あと、感想欄にマッキースマイルって入れた人。喜べ、ネタとして入れるぞ(真顔)




てかどう足掻いてもマッキーがチートにしかならない・・・。


マッキーはチートです。

50階層で起きた『異常事態』はミハエルの手で幕引かれ、【ロキ・ファミリア】は予定通りに地上への帰還を果たそうとしていた。

 

上層に行くにつれ、彼らの足取りは軽くなり、口数も多くなった。自然と殆どの団員達は警戒を緩めていった。だが最後尾だけは他と比べ、口数が少なかった。

無理もないだろう。何せ一番最後にいるのは溶解液を吐き出す人型モンスターを一撃で『幕引いた』ミハエルがいるのだから。

 

ミハエルは一言も喋らず、同じ歩調で歩き続ける。ミハエルから溢れ出る威圧感やオーラが、彼等に話すことを許させない。

だがそのような状況でも、ミハエルに陽気に話しかける者もいる。

 

「マーキナー!」

 

真ん中辺りにいたティオナがいつも通りべートを弄り終えたのか、ミハエルのいる所まで走ってくる。最後尾の者達は「さすが第一級冒険者・・・」とこの状況でミハエルに話しかけられるティオナに舌を巻く。

 

ちなみに『マキナ』とはミハエルと親しいものだけが呼ぶ、ミハエルの渾名である。それに対してはミハエルが好きに呼べと言ったので、いつの間にか【ロキ・ファミリア】の幹部はミハエルの事をマキナと呼んでいる。

 

「あの時どこ行ってたの〜?」

 

あの時、とは50階層で起きた『異常事態』の時だろう。ティオナ達はカドモスの泉にある水を取ってくるという冒険者依頼を受けていたため、『異常事態』が起きたばかりの時はいなかった。

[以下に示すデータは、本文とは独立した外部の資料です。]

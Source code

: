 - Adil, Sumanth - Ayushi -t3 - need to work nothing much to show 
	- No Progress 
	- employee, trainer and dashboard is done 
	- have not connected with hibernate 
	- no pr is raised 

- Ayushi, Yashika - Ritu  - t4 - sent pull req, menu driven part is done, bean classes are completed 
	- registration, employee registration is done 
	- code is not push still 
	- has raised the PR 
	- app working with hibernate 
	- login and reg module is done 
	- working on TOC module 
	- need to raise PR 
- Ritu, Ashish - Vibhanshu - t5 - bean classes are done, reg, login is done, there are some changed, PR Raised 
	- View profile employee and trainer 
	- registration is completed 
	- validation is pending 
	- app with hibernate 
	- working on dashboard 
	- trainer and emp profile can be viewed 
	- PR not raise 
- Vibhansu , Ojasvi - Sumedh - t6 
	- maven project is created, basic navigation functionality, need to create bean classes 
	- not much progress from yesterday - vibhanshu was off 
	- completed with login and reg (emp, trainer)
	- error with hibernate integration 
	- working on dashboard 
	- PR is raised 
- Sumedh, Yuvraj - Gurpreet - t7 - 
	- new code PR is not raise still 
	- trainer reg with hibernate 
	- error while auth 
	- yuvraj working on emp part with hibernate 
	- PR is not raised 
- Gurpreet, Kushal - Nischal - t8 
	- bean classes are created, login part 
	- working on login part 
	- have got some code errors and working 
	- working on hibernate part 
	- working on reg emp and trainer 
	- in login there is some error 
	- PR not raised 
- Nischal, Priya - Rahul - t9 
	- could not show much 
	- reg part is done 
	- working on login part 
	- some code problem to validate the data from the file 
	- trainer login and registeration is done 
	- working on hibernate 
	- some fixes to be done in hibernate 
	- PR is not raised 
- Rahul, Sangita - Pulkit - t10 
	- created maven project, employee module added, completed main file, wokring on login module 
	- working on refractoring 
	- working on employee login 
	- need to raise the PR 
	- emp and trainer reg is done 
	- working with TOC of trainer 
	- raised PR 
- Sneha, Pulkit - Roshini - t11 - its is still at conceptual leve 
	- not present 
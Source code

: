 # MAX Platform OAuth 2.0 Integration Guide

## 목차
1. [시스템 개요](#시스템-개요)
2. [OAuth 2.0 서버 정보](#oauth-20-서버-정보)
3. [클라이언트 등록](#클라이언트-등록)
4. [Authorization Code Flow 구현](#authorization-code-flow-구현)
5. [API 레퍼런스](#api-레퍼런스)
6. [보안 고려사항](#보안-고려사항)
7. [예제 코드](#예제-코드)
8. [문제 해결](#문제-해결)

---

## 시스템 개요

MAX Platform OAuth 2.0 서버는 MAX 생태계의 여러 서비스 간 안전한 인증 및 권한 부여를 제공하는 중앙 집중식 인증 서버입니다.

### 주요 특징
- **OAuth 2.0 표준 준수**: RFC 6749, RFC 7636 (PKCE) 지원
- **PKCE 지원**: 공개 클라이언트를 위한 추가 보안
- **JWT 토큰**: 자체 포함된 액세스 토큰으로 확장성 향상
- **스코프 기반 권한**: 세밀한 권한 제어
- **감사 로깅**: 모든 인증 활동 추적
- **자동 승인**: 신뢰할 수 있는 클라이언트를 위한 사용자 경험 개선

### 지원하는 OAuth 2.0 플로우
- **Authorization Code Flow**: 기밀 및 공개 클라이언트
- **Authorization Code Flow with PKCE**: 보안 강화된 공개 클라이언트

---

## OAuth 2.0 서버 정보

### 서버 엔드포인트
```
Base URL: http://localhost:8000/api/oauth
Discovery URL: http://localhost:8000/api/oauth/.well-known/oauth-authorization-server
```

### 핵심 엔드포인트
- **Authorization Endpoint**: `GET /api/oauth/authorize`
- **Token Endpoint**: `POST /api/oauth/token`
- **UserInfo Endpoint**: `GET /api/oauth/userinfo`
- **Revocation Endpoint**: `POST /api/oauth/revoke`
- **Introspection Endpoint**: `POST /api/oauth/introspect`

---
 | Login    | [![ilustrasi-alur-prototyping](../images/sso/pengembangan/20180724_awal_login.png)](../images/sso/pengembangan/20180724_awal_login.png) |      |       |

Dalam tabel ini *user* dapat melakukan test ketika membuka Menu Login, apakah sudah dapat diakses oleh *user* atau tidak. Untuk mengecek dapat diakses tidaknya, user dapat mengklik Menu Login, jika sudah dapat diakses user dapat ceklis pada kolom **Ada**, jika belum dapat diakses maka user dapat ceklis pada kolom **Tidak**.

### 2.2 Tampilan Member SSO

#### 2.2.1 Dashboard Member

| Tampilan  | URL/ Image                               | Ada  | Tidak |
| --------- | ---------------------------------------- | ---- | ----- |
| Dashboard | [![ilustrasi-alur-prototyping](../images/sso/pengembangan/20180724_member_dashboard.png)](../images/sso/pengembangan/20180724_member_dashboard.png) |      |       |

だがミハエルはその時、50階層のキャンプにも、ティオナ達との冒険者依頼組とも別れており、一人だけ違う場所へと行っていた。

 

「ギルドからの冒険者依頼。53階層にある鉱石を取りに行っていた。フィンから聞いたはずだが?」

 

ここで初めてミハエルが喋る。今まさにミハエルの声を初めて聞いたものがいたのか、少し得したような表情となる。ティオナはフーン、と納得した。相変わらず戦うことを最優先にしているアマゾネスの妹は、団長であるフィンの話をほとんど聞いていなかった。

 

「割と早く見つかったからな。間に合って良かった」

 

「ん・・・」

 

ミハエルが大きい手でティオナの頭を撫でる。ミハエルがフィンから聞いた話では、ティオナは自らの武器を損失しても、どんな傷を負っても戦い続けたという。

ミハエルは雰囲気とは裏腹に、同じファミリアの者には甘い。だからそれがどんなに普通のことでも、簡単なことでもミハエルはその事を褒め称える。

 

「ティオナ、前方にモンスターの群れがある。伝えてきてくれ」

 

「分かった!フィンに伝えてくる!」

 

ミハエルの言葉に、ティオナが前方にいるフィン達幹部の元へと疾風のような速度で駆けていく。ミハエルはダンジョンにいる時は常に周囲を警戒しており、長年の経験で培ってきた周囲への探知は、モンスターの種類までは分からなくとも、何匹いるかは大体は予想している。

 

少し進むとミハエルの言った通り、ミノタウロスの群れがいた。団員達は疲れた体に鞭打ってミノタウロスとの戦闘を始めようとする。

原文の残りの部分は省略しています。